Problem description :: In the entries below, find each line bearing the string "Rezultati" and copy it.

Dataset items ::
# # # # # # #

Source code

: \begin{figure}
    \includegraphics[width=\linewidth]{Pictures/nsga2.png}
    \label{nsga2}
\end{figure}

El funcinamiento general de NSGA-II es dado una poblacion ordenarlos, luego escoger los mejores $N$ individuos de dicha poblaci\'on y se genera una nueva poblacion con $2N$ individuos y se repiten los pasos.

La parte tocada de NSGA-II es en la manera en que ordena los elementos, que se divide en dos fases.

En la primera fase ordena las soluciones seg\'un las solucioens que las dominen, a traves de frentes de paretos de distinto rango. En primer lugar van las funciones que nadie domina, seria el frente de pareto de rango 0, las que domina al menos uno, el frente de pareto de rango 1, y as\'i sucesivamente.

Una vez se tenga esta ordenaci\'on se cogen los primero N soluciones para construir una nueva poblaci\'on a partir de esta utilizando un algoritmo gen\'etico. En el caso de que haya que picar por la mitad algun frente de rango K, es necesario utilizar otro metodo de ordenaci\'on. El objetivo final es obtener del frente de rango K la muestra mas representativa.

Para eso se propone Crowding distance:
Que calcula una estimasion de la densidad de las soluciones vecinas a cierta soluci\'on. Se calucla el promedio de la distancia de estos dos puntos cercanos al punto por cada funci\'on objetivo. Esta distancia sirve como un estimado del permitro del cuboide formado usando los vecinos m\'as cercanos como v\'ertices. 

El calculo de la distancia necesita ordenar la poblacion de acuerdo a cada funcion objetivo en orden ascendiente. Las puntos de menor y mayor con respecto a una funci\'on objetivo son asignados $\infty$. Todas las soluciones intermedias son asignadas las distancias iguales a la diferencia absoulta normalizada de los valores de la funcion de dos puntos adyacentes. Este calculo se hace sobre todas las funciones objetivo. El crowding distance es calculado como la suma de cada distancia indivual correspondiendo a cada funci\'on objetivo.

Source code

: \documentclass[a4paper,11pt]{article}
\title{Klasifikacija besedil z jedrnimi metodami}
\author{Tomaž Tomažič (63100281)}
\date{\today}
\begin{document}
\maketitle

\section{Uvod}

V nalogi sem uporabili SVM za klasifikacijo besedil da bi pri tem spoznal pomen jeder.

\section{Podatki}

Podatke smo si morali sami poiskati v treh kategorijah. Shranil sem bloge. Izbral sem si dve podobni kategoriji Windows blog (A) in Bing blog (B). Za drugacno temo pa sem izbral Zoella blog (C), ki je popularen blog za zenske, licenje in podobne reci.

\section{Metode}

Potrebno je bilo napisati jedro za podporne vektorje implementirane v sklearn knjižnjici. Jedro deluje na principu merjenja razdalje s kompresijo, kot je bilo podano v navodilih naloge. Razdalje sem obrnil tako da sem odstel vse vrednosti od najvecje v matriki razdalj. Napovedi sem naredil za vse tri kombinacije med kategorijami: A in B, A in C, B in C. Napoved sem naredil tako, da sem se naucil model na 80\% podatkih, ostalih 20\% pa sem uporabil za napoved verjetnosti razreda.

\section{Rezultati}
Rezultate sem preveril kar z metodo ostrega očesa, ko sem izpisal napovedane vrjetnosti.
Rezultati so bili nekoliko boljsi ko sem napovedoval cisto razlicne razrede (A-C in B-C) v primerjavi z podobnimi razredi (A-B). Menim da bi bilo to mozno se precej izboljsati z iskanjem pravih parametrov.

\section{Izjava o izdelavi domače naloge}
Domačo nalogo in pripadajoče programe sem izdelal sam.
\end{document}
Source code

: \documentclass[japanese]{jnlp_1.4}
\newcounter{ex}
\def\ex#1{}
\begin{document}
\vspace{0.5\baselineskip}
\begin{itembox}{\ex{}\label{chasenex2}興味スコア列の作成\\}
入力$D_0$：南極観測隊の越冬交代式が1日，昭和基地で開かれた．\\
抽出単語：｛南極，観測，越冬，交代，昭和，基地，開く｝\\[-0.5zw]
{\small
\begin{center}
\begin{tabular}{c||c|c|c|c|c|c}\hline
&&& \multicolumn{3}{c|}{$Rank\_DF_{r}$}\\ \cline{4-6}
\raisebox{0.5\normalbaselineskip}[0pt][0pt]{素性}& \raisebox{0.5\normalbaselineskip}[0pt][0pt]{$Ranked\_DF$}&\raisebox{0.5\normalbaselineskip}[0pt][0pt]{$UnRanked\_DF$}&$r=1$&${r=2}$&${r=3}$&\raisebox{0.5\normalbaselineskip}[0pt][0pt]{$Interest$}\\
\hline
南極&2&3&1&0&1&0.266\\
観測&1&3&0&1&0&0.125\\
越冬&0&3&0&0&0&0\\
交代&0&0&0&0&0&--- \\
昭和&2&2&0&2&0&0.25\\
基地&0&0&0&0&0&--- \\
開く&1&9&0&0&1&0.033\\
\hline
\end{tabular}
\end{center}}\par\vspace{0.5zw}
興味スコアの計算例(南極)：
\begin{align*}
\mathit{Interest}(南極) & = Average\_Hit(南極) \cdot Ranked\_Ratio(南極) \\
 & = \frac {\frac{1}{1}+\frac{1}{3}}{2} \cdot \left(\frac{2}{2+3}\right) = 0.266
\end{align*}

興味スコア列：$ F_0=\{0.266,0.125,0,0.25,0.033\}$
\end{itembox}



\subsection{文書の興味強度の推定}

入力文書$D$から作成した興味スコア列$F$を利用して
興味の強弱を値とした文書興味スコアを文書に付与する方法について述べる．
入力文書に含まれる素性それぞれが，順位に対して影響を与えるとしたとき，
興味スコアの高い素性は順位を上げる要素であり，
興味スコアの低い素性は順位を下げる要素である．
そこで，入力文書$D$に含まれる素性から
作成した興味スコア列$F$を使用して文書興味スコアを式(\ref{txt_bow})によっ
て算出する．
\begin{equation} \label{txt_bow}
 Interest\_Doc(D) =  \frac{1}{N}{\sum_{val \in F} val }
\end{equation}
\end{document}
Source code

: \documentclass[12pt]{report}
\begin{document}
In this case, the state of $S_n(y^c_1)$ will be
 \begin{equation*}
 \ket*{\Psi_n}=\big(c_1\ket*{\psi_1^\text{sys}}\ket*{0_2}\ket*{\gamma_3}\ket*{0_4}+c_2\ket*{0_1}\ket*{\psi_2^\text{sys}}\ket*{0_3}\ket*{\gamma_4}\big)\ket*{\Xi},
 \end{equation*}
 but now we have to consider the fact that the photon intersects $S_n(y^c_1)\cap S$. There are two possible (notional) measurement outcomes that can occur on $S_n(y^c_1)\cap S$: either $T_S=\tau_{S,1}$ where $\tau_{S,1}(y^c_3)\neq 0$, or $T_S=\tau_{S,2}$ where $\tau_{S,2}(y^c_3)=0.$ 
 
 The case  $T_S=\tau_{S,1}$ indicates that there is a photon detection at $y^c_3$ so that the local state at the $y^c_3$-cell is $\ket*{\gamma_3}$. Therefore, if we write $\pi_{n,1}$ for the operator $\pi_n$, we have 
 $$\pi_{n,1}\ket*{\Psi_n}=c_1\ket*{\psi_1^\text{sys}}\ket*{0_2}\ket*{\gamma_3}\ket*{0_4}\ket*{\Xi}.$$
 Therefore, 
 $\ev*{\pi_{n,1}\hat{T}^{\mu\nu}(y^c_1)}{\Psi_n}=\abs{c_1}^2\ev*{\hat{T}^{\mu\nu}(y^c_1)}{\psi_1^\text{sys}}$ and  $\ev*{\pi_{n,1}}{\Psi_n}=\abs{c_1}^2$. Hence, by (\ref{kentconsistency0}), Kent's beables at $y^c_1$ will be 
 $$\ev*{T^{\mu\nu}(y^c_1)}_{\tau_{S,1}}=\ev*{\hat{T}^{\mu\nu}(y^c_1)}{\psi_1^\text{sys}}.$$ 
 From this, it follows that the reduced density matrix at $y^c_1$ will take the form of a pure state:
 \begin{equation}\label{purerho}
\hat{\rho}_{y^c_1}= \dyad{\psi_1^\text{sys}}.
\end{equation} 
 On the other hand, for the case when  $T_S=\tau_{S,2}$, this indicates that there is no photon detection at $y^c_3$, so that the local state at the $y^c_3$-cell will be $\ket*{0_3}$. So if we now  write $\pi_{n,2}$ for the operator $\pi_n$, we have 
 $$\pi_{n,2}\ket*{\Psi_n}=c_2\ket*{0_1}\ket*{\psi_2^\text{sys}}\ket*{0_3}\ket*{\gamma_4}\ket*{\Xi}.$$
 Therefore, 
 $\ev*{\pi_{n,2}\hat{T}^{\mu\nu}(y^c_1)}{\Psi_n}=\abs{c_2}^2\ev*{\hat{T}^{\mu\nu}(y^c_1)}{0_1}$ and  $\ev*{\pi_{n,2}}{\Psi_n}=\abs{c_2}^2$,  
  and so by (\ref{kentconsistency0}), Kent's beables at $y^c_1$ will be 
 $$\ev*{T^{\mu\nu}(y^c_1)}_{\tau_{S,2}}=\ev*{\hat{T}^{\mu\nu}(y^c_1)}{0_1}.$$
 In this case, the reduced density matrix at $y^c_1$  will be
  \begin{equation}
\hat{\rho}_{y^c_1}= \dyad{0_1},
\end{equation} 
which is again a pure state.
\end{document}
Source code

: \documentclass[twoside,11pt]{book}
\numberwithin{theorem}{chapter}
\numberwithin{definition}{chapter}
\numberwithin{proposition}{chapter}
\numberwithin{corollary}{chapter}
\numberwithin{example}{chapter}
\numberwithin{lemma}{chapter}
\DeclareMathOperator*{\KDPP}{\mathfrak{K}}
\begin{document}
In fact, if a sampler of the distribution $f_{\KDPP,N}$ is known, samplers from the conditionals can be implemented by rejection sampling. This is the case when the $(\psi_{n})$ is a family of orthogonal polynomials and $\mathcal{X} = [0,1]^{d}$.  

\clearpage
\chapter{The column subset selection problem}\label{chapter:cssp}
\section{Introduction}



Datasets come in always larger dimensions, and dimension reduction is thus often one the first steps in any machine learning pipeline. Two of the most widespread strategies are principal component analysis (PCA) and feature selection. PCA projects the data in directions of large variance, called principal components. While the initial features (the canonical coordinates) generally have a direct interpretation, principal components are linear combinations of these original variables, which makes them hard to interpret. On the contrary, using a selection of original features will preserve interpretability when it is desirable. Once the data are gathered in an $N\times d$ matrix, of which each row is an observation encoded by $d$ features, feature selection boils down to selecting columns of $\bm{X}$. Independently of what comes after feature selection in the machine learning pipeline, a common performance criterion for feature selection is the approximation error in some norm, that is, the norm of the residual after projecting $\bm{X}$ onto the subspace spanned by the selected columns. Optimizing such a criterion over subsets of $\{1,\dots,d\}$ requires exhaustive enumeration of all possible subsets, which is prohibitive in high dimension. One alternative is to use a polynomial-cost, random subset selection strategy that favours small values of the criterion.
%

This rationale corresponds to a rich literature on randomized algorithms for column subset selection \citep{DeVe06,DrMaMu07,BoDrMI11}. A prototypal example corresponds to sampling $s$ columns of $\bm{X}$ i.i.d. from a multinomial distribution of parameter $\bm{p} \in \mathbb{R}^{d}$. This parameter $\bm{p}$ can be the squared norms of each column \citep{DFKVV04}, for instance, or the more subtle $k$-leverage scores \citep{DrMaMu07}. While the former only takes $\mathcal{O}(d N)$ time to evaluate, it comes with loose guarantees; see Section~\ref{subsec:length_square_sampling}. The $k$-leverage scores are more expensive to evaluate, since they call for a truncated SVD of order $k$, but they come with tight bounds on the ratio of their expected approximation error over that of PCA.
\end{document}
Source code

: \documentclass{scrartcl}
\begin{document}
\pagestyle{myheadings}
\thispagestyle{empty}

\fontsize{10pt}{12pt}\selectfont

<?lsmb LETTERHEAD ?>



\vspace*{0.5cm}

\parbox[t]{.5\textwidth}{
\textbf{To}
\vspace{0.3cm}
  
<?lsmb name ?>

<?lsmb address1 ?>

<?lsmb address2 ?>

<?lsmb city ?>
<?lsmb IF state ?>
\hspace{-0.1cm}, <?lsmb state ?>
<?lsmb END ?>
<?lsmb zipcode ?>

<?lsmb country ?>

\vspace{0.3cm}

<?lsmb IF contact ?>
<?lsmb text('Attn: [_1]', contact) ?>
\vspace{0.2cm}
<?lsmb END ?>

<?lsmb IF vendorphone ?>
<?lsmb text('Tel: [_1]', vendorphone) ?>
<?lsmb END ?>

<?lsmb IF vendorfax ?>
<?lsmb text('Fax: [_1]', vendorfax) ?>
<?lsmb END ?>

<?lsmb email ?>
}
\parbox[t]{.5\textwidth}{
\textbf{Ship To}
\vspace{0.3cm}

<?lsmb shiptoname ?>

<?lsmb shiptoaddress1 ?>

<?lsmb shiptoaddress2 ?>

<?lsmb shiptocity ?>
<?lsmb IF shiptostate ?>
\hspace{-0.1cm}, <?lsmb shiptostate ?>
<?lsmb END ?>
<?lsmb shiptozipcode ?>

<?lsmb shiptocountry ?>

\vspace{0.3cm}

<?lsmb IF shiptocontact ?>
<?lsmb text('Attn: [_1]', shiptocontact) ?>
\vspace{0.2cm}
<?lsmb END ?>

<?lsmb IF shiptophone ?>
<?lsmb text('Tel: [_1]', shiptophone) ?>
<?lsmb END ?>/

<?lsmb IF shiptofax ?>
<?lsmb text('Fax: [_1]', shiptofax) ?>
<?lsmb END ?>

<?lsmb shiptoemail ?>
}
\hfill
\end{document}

# # # # # # #

Task output ::
\section{Rezultati}
Rezultati so bili nekoliko boljsi ko sem napovedoval cisto razlicne razrede (A-C in B-C) v primerjavi z podobnimi razredi (A-B). Menim da bi bilo to mozno se precej izboljsati z iskanjem pravih parametrov.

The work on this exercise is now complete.